BigDFT.Stats module

A module to describe information coming from ensemble averaging

symmetrize_df(df1)[source]

From a dataframe that should be asymmetrix matrix, construct the symmetrized dataframe

clean_dataframe(df, symmetrize=True)[source]

Symmetrize a dataframe and remove the NaN rows and columns

Parameters:
  • df (Dataframe) –

  • symmetrize (bool) – symmetrize the dataframe if applicable

Returns:

the cleaned dataframe

Return type:

Dataframe

stacked_dataframe(pop)[source]

Construct a stacked dataframe with all the data of the population

Warning

Weights are ignored, therefore the average value of such stacked dataframe may be different from the population mean.

weighted_dataframe(dfs, wgts)[source]

Construct a single dataframe that include the provided weigths. Useful for all the situations where one wants to have a single view of a population which is weighted

Parameters:
  • dfs (list) – list of dataframes to be weighted

  • wgts (list) – weights to be included, should be of same length of dfs

transverse_dataframe(population, target_features, target_samples)[source]

Contruct a transverse dataframe that gathers the data from some target features and samples of a population.
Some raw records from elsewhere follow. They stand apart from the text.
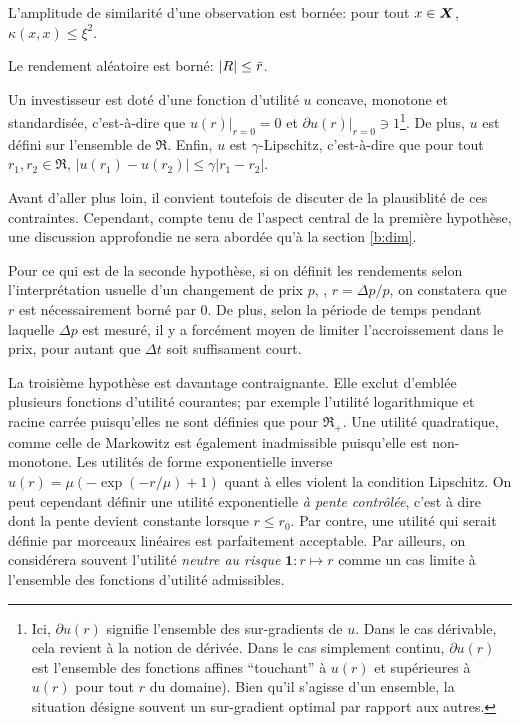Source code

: \begin{assumption}
  L'amplitude de similarité d'une observation est bornée: pour tout $x \in \bm{X}$,
  $\kappa(x,x) \leq \xi^2$.
\end{assumption}
\begin{assumption}
  Le rendement aléatoire est borné: $|R| \leq \bar r$.
\end{assumption}
\begin{assumption}
  Un investisseur est doté d'une fonction d'utilité $u$ concave, monotone et standardisée,
  c'est-à-dire que $u(r)|_{r=0} = 0$ et $\partial u(r)|_{r=0} \ni 1$\footnote{Ici,
    $\partial u(r)$ signifie l'ensemble des sur-gradients de $u$. Dans le cas dérivable, cela
    revient à la notion de dérivée. Dans le cas simplement continu, $\partial u(r)$ est
    l'ensemble des fonctions affines ``touchant'' à $u(r)$ et supérieures à $u(r)$ pour
    tout $r$ du domaine). Bien qu'il s'agisse d'un ensemble, la situation désigne souvent
    un sur-gradient optimal par rapport aux autres.}. De plus, $u$ est défini sur
  l'ensemble de $\Re$. Enfin, $u$ est $\gamma$-Lipschitz, c'est-à-dire que pour tout
  $r_1,r_2 \in \Re$, $|u(r_1) - u(r_2)| \leq \gamma|r_1-r_2|$.
\end{assumption}

Avant d'aller plus loin, il convient toutefois de discuter de la plausiblité de ces
contraintes. Cependant, compte tenu de l'aspect central de la première hypothèse, une
discussion approfondie ne sera abordée qu'à la section \ref{b:dim}.

Pour ce qui est de la seconde hypothèse, si on définit les rendements selon
l'interprétation usuelle d'un changement de prix $p$, \ie, $r = \Delta p/p$, on constatera que
$r$ est nécessairement borné par 0. De plus, selon la période de temps pendant laquelle
$\Delta p$ est mesuré, il y a forcément moyen de limiter l'accroissement dans le prix, pour
autant que $\Delta t$ soit suffisament court.

La troisième hypothèse est davantage contraignante. Elle exclut d'emblée plusieurs
fonctions d'utilité courantes; par exemple l'utilité logarithmique et racine carrée
puisqu'elles ne sont définies que pour $\Re_{+}$. Une utilité quadratique, comme celle de
Markowitz est également inadmissible puisqu'elle est non-monotone. Les utilités de forme
exponentielle inverse $u(r) = \mu(-\exp(-r/\mu)+1)$ quant à elles violent la condition
Lipschitz. On peut cependant définir une utilité exponentielle \textit{à pente contrôlée},
c'est à dire dont la pente devient constante lorsque $r \leq r_0$. Par contre, une utilité
qui serait définie par morceaux linéaires est parfaitement acceptable. Par ailleurs, on
considérera souvent l'utilité \textit{neutre au risque} $\bm{1}: r \mapsto r$ comme un cas
limite à l'ensemble des fonctions d'utilité admissibles.


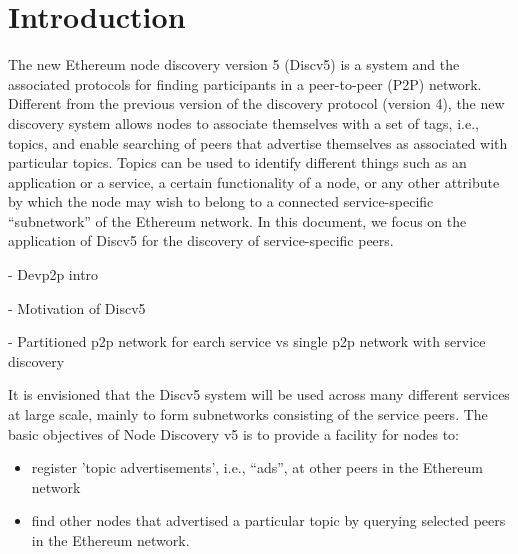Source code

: 
\section{Introduction}


The new Ethereum node discovery version 5 (Discv5) is a system and the associated protocols for finding participants in a peer-to-peer (P2P) network. Different from the previous version of the discovery protocol (version 4), the new discovery system allows nodes to associate themselves with a set of tags, i.e., topics, and enable searching of peers that advertise themselves as associated with particular topics. Topics can be used to identify different things such as an application or a service, a certain functionality of a node, or any other attribute by which the node may wish to belong to a connected service-specific “subnetwork” of the Ethereum network. In this document, we focus on the application of Discv5 for the discovery of service-specific peers.

-  Devp2p intro

- Motivation of Discv5

- Partitioned p2p network for earch service vs single p2p network with service discovery

It is envisioned that the Discv5 system will be used across many different services at large scale, mainly to form subnetworks consisting of the service peers. The basic objectives of Node Discovery v5 is to provide a facility for nodes to:
\begin{itemize}
    \item register 'topic advertisements', i.e., “ads”, at other peers in the Ethereum network
    \item find other nodes that advertised a particular topic by querying selected peers in the Ethereum network.
\end{itemize}

    
    
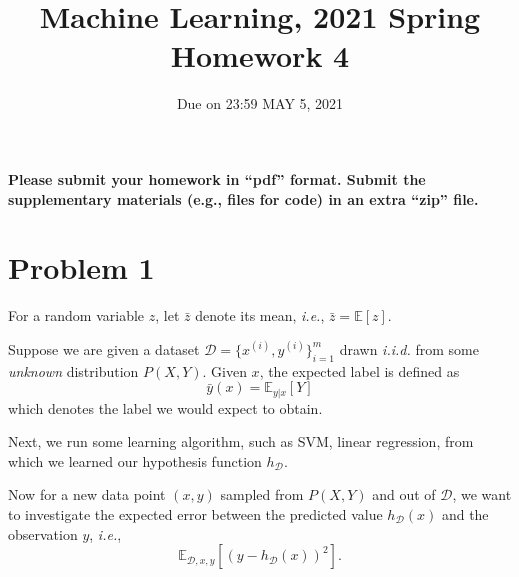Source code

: \documentclass[10pt]{article}
\begin{document}
	
\title{Machine Learning, 2021 Spring\\Homework 4}
\date{Due on 23:59 MAY 5, 2021
	}
\maketitle




\textbf{Please submit your homework in ``pdf'' format. Submit the supplementary materials (e.g., files for code) in an {\color{red}extra} ``zip'' file.}

\section*{Problem 1} 
For a random variable $z$, let $\bar z$ denote its mean, \emph{i.e.}, $\bar{z}=\mathbb{E}[z]$. 

Suppose we are given a dataset $\mathcal{D}=\{x^{(i)},y^{(i)}\}_{i=1}^m$ drawn \emph{i.i.d.} from some \emph{unknown} distribution $P(X,Y)$. Given $x$, the expected label is defined as
\begin{equation}
    \bar{y}(x) = \mathbb{E}_{y|x}[Y]
\end{equation}
which denotes the label we would expect to obtain.

Next, we run some learning algorithm, such as SVM, linear regression, from which we learned our hypothesis function $h_{\mathcal{D}}$. 

Now for a new data point $(x,y)$ sampled from $P(X,Y)$ and out of $\mathcal{D}$, we want to investigate the expected error between the predicted value $h_{\mathcal{D}}(x)$ and the observation $y$, \emph{i.e.},
\begin{equation}
\mathbb{E}_{\mathcal{D},x,y}[(y-h_{\mathcal{D}}(x))^2].
\end{equation}
\end{document}
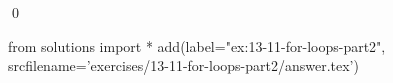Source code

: 
\begin{ex}
  \label{ex:13-11-for-loops-part2}
  
  \qed
\end{ex}
\begin{python0}
from solutions import *
add(label="ex:13-11-for-loops-part2",
    srcfilename='exercises/13-11-for-loops-part2/answer.tex')
\end{python0}
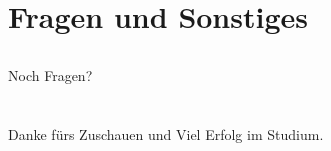 \livecoding

\section{Fragen und Sonstiges}
\subsection{}

\begin{frame}
	\slidehead
	\vspace{1.8cm}
	\centering
	\huge Noch Fragen?
\end{frame}

\section{}
\subsection{}

\begin{frame}
	\slidehead
	\vspace{1.8cm}
	\centering
	\huge Danke fürs Zuschauen und Viel Erfolg im Studium.
\end{frame}


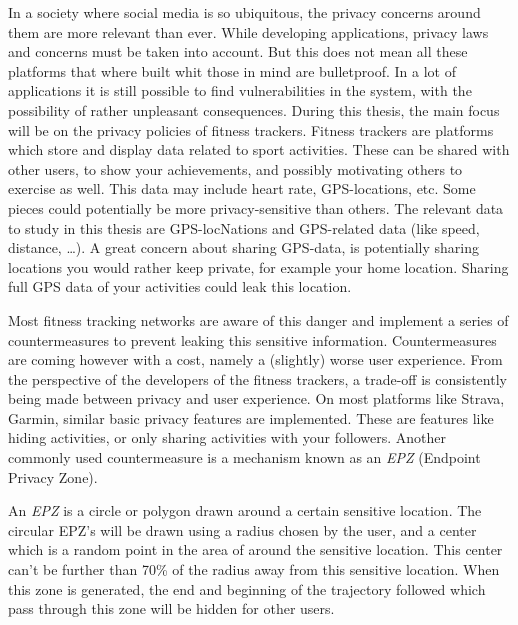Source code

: In a society where social media is so ubiquitous, the privacy concerns around
them are more relevant than ever. While developing applications, privacy laws
and concerns must be taken into account. But this does not mean all these
platforms that where built whit those in mind are bulletproof. In a lot of
applications it is still possible to find vulnerabilities in the system, with
the possibility of rather unpleasant consequences. During this thesis, the main
focus will be on the privacy policies of fitness trackers. Fitness trackers are
platforms which store and display data related to sport activities. These can
be shared with other users, to show your achievements, and possibly motivating
others to exercise as well. This data may include heart rate, GPS-locations,
etc. Some pieces could potentially be more privacy-sensitive than others. The
relevant data to study in this thesis are GPS-locNations and GPS-related data
(like speed, distance, \ldots). A great concern about sharing GPS-data, is
potentially sharing locations you would rather keep private, for example your
home location. Sharing full GPS data of your activities could leak this
location.

Most fitness tracking networks are aware of this danger and implement a series
of countermeasures to prevent leaking this sensitive information.
Countermeasures are coming however with a cost, namely a (slightly) worse user
experience. From the perspective of the developers of the fitness trackers, a
trade-off is consistently being made between privacy and user experience. On
most platforms like Strava, Garmin, similar basic privacy features are
implemented. These are features like hiding activities, or only sharing
activities with your followers. Another commonly used countermeasure is a
mechanism known as an \textit{EPZ} (Endpoint Privacy Zone).

An \textit{EPZ} is a circle or polygon drawn around a certain sensitive
location. The circular EPZ's will be drawn using a radius chosen by the user,
and a center which is a random point in the area of around the sensitive
location. This center can't be further than 70\% of the radius away from this
sensitive location. When this zone is generated, the end and beginning of the
trajectory followed which pass through this zone will be hidden for other
users.

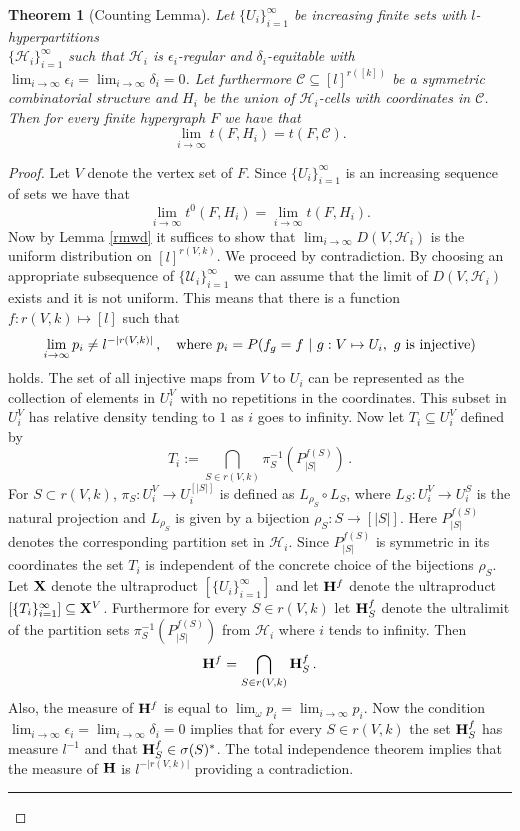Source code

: \documentclass [11pt] {article}
\newcommand{\qed} {\hspace {0.1in} \rule {1.5mm} {3.5mm}}
\newtheorem{theorem}{Theorem}
\def\bH{{\bf H}}
\def\to{\rightarrow}
\def\xo{{\bf X}}
\begin{document}
\begin{theorem}[Counting Lemma]\label{counting} Let $\{U_i\}_{i=1}^\infty$ be
  increasing finite sets with $l$-hyperpartitions \\
$\{\mathcal{H}_i\}_{i=1}^\infty$ such that $\mathcal{H}_i$ is 
$\epsilon_i$-regular and $\delta_i$-equitable with 
$\lim_{i\to\infty}\epsilon_i=\lim_{i\to\infty}\delta_i=0$. 
Let furthermore  $\mathcal{C}\subseteq[l]^{r([k])}$ be a 
symmetric combinatorial structure and $H_i$ be the union 
of $\mathcal{H}_i$-cells with coordinates in $\mathcal{C}$.
Then for every finite hypergraph $F$ we have that
$$\lim_{i\to\infty}t(F,H_i)=t(F,\mathcal{C}).$$
\end{theorem}

\begin{proof}
Let $V$ denote the vertex set of $F$. 
Since $\{U_i\}_{i=1}^\infty$ is an increasing sequence of sets
we have that
$$\lim_{i\to\infty}t^0(F,H_i)=\lim_{i\to\infty}t(F,H_i).$$
Now by Lemma \ref{rmwd} it suffices to show that
$\lim_{i\to\infty}D(V,\mathcal{H}_i)$ is the uniform 
distribution on $[l]^{r(V,k)}$.
We proceed by contradiction. By choosing an appropriate 
subsequence of $\{\mathcal{U}_i\}_{i=1}^{\infty}$ we 
can assume that the limit of $D(V,\mathcal{H}_i)$ exists and 
it is not uniform. This means that there is a 
function $f:r(V,k)\mapsto [l]$ such that
$$\lim_{i\to\infty}p_i\neq l^{-|r(V,k)|}\,,\quad\mbox{where}\,\,
p_i=P(f_g=f~|~g:V\mapsto U_i,~g~{\rm is~injective})$$
holds.
The set of all injective maps from $V$ to $U_i$ can be
 represented as the collection of elements in $U_i^V$ with 
no repetitions in the coordinates. This subset in $U_i^V$ has
 relative density tending to $1$ as $i$ goes to infinity.
Now let $T_i\subseteq U_i^V$ defined by
$$T_i:=\bigcap_{S\in r(V,k)}\pi^{-1}_S(P_{|S|}^{f(S)})\,.$$
For $S\subset r(V,k)$, $\pi_S:U_i^V\to U_i^{[|S|]}$ is defined as
$L_{\rho_S}\circ L_S$, where $L_S:U_i^V\to U_i^S$ is the natural 
projection and $L_{\rho_S}$ is given by a bijection $\rho_S:S\to[|S|]$.
Here $P_{|S|}^{f(S)}$ denotes the corresponding
partition set in $\mathcal{H}_i$. Since $P_{|S|}^{f(S)}$ is symmetric in its
coordinates
 the set $T_i$ is independent of the concrete choice of the 
bijections $\rho_S$.
Let $\xo$ denote the ultraproduct $[\{U_i\}_{i=1}^\infty]$ and let $\bH^f$ 
denote the ultraproduct $[\{T_i\}_{i=1}^\infty]\subseteq\xo^V$.
Furthermore for every $S\in r(V,k)$ let $\bH^f_S$ denote the ultralimit
 of the partition sets $\pi^{-1}_S(P_{|S|}^{f(S)})$ from $\mathcal{H}_i$
 where $i$ tends to infinity.
Then
$$\bH^f=\bigcap_{S\in r(V,k)}\bH^f_S\,.$$
Also, the measure of $\bH^f$ is equal to 
$\lim_\omega p_i=\lim_{i\to\infty}p_i$.
Now the condition $\lim_{i\to\infty}\epsilon_i=\lim_{i\to\infty}\delta_i=0$
implies that for every $S\in r(V,k)$ the set $\bH^f_S$ has 
measure $l^{-1}$ and that $\bH^f_S\in\sigma(S)^*$.
The total independence theorem implies that the
 measure of $\bH$ is $l^{-|r(V,k)|}$ providing a contradiction.\qed
\end{proof}
\end{document}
This may be useful to show the variability of some data for particular entries

concatenate_populations(populations, extra_labels={})[source]

Write a file containing the set of the populations we want to serialized

Parameters:
  • populations (dict) – dictionary of the populations, labeled by the key

  • extra_labels (dict) – dictionary of the feature_labels and sample_labels of the populations

Returns:

the concatenated populations

Return type:

pandas.Dataframe

dump_populations(populations)[source]

Dump a dictionary of populations in a archive

Parameters:

populations (dict) – the dictionary of the populations

Returns:

the list of filenames (extension ‘.npy’)

which have been produced

Return type:

list

safe_moments(data, order, weight)[source]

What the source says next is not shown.